▶ [WHAT THE TASK ASKS] Among the records below, find the line that has "# 1. Data Collection"; from there, give the lines again exactly, and stop after the line that has "4. In step 4".

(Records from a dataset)
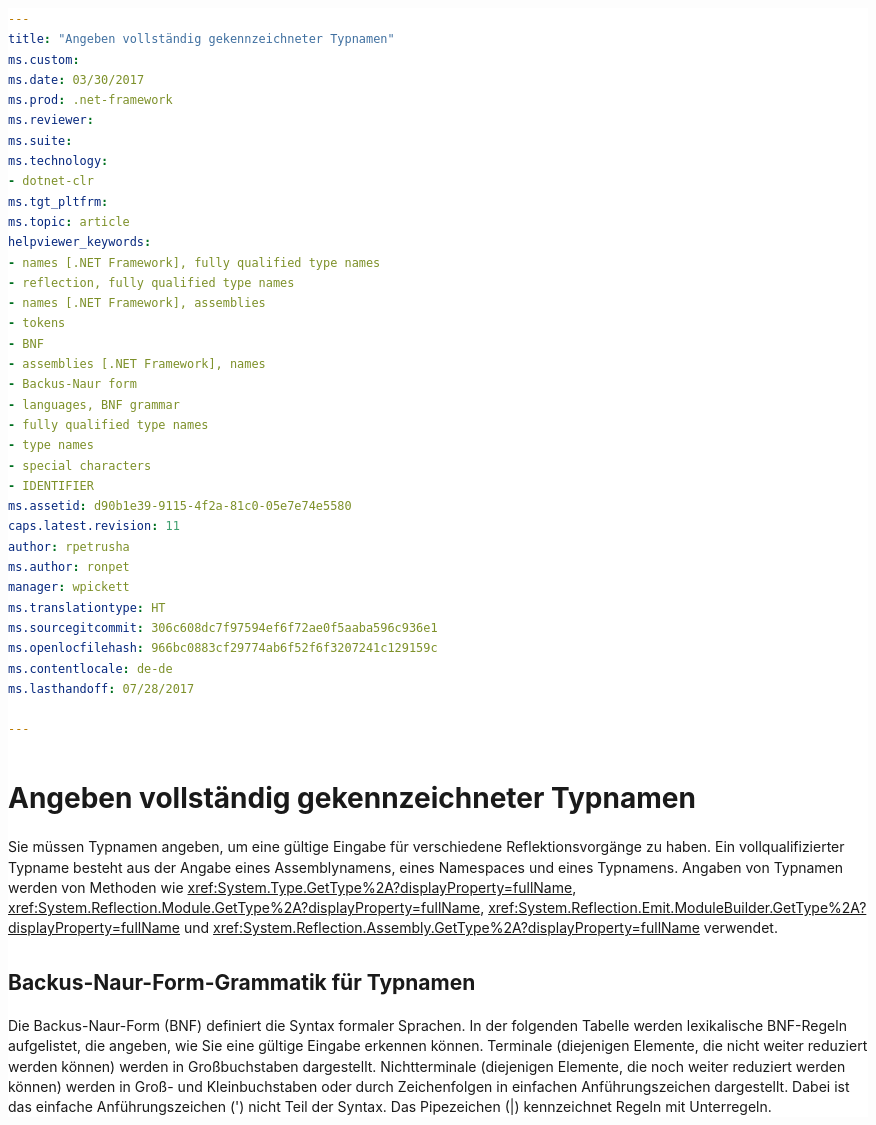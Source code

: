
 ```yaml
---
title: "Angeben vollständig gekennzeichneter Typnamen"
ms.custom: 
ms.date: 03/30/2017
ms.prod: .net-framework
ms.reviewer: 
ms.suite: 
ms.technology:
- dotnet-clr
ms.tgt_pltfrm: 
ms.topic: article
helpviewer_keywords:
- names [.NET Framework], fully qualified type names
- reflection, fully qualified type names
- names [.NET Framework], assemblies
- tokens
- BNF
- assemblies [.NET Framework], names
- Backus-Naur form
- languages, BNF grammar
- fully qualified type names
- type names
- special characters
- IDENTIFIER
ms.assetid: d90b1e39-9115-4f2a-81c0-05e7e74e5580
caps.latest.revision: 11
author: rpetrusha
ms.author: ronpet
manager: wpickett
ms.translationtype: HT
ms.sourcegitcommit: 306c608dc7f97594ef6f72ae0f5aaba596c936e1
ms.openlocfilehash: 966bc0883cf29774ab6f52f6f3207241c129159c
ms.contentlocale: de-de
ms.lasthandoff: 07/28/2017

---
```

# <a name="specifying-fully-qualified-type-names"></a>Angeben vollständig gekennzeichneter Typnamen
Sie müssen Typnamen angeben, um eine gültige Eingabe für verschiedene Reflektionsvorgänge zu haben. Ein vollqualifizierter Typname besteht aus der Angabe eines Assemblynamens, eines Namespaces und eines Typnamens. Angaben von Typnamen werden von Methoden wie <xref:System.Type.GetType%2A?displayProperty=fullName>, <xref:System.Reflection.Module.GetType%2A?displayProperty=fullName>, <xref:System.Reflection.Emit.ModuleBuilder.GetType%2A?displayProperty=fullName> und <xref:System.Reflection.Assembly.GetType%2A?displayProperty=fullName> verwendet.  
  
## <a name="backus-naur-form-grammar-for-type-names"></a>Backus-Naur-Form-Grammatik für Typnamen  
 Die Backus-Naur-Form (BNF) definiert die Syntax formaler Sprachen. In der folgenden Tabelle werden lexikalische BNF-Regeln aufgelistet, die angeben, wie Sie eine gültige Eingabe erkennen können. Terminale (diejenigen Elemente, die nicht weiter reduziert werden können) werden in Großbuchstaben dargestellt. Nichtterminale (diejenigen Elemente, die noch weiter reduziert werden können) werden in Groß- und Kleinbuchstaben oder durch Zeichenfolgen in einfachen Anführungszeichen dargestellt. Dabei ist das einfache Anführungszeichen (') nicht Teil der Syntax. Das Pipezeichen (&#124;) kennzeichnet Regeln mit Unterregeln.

==

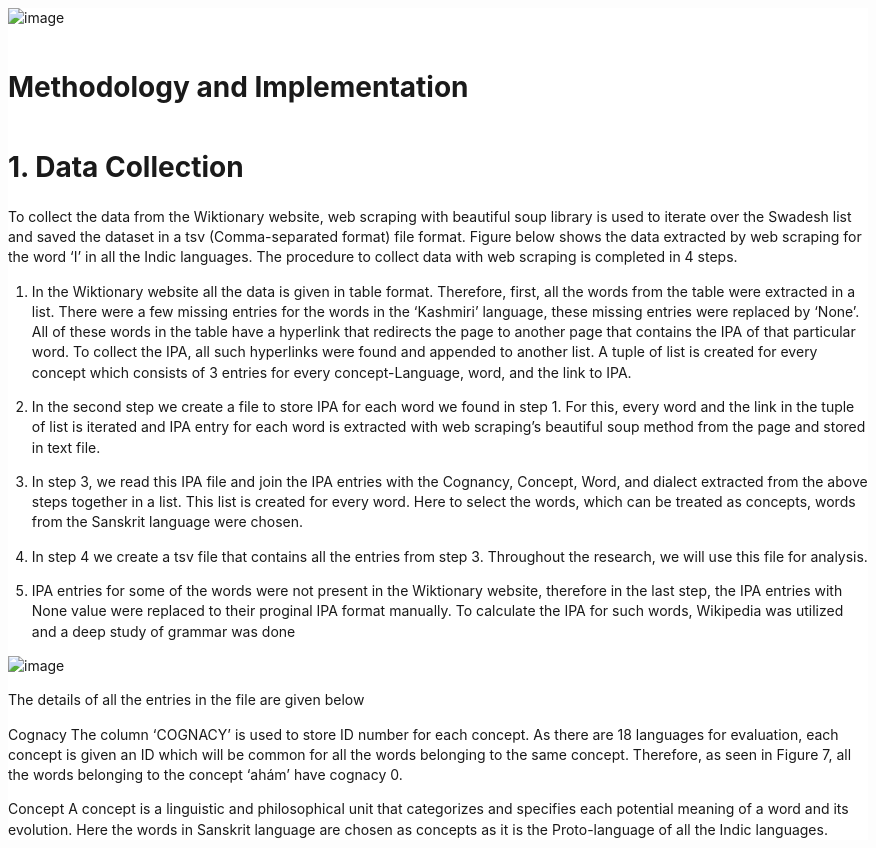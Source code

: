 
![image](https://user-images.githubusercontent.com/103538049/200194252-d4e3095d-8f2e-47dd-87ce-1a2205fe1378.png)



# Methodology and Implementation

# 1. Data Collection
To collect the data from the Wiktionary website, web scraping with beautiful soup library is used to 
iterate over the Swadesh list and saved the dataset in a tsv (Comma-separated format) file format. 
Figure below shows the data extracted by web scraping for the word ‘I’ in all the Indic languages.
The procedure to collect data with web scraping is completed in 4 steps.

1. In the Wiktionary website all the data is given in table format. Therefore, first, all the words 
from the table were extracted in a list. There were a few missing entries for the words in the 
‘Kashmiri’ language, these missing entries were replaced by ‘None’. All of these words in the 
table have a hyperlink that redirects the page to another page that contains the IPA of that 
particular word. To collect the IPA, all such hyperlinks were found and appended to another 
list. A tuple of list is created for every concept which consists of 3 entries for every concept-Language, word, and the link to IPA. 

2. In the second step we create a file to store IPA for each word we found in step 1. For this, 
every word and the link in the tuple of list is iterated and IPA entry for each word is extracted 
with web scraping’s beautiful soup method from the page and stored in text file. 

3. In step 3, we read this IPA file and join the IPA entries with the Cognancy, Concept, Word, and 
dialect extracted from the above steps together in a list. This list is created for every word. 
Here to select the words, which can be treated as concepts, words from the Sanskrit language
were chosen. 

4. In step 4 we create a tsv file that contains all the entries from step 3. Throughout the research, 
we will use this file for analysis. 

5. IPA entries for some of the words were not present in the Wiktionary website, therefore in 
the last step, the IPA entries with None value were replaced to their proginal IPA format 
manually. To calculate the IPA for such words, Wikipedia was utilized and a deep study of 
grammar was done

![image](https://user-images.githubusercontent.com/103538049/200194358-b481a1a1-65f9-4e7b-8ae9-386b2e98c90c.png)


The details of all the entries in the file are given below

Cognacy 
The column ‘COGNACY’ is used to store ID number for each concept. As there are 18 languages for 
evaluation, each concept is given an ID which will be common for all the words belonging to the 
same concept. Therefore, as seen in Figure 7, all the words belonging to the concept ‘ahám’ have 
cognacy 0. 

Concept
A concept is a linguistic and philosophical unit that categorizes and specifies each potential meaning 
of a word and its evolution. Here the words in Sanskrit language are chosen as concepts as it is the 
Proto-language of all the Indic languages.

▶ [SOLUTION FOR THIS PROBLEM]
# 1. Data Collection
To collect the data from the Wiktionary website, web scraping with beautiful soup library is used to 
iterate over the Swadesh list and saved the dataset in a tsv (Comma-separated format) file format. 
Figure below shows the data extracted by web scraping for the word ‘I’ in all the Indic languages.
The procedure to collect data with web scraping is completed in 4 steps.

1. In the Wiktionary website all the data is given in table format. Therefore, first, all the words 
from the table were extracted in a list. There were a few missing entries for the words in the 
‘Kashmiri’ language, these missing entries were replaced by ‘None’. All of these words in the 
table have a hyperlink that redirects the page to another page that contains the IPA of that 
particular word. To collect the IPA, all such hyperlinks were found and appended to another 
list. A tuple of list is created for every concept which consists of 3 entries for every concept-Language, word, and the link to IPA. 

2. In the second step we create a file to store IPA for each word we found in step 1. For this, 
every word and the link in the tuple of list is iterated and IPA entry for each word is extracted 
with web scraping’s beautiful soup method from the page and stored in text file. 

3. In step 3, we read this IPA file and join the IPA entries with the Cognancy, Concept, Word, and 
dialect extracted from the above steps together in a list. This list is created for every word. 
Here to select the words, which can be treated as concepts, words from the Sanskrit language
were chosen. 

4. In step 4 we create a tsv file that contains all the entries from step 3. Throughout the research, 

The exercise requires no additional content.